Tuesday, June 19, 2007

Acceptance

i think of you and i lose all my words. i know not what to say… how to express.
thoughts swirl.. emotions dance about like leaves in the autumn wind.
i try to understand yet i long to let go of the need to understand.

you are. i am. what will be, will be.

Monday, June 18, 2007

The power of love


why does my love for you have to be analyzed and considered and analyzed again? can i not just love another. can i not love fifty people? is it not possible to love myself and all others. and not to have this questioned or challenged or disbelieved.

it is true, my friend, that i love you. i have so much love inside of me to give. i walk around overflowing, heart on sleeve, kindness i hold in my outstretched hand. all for you. for all of you.
i do not want to fear giving.

fear you taking and needing and still wanting more.
i can love you, but i cannot fill you. you must fill yourself my friend.

fear you not understanding, hiding or running away.
i can love you, but only if you let me. you must be open my friend.

fear you trying too hard to understand me or read me.

I can love you, but you must just accept me, my friend.
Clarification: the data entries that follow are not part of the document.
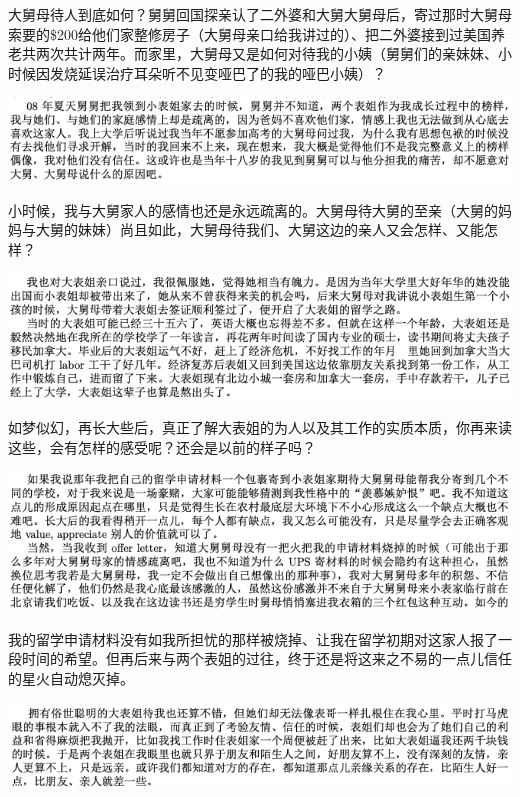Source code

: \documentclass[9pt, b5paper]{article}
\begin{document}
大舅母待人到底如何？舅舅回国探亲认了二外婆和大舅大舅母后，寄过那时大舅母索要的\$200给他们家整修房子（大舅母亲口给我讲过的）、把二外婆接到过美国养老共两次共计两年。而家里，大舅母又是如何对待我的小姨（舅舅们的亲妹妹、小时候因发烧延误治疗耳朵听不见变哑巴了的我的哑巴小姨）？

\begin{center}
\includegraphics[width=.9\linewidth]{./pic/p1p123-5.png}
\end{center}

小时候，我与大舅家人的感情也还是永远疏离的。大舅母待大舅的至亲（大舅的妈妈与大舅的妹妹）尚且如此，大舅母待我们、大舅这边的亲人又会怎样、又能怎样？

\begin{center}
\includegraphics[width=.9\linewidth]{./pic/p1p123-6.png}
\end{center}

如梦似幻，再长大些后，真正了解大表姐的为人以及其工作的实质本质，你再来读这些，会有怎样的感受呢？还会是以前的样子吗？

\begin{center}
\includegraphics[width=.9\linewidth]{./pic/p1p124-2.png}
\end{center}

我的留学申请材料没有如我所担忧的那样被烧掉、让我在留学初期对这家人报了一段时间的希望。但再后来与两个表姐的过往，终于还是将这来之不易的一点儿信任的星火自动熄灭掉。 

\begin{center}
\includegraphics[width=.9\linewidth]{./pic/p1p123-7.png}
\end{center}
\end{document}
all i want to do is to love

freely, openly, endlessly, unconditionally.

it is simple enough.


Sunday, June 17, 2007

Reaching


it was up there on the highest shelf. and i couldn't touch it without dragging a chair into the room and climbing up and standing on my tiptoes and reaching. and even still it was hard. that is where i kept my adoration for you. not so easily accessible, but always there. safe and comforting and out of the way.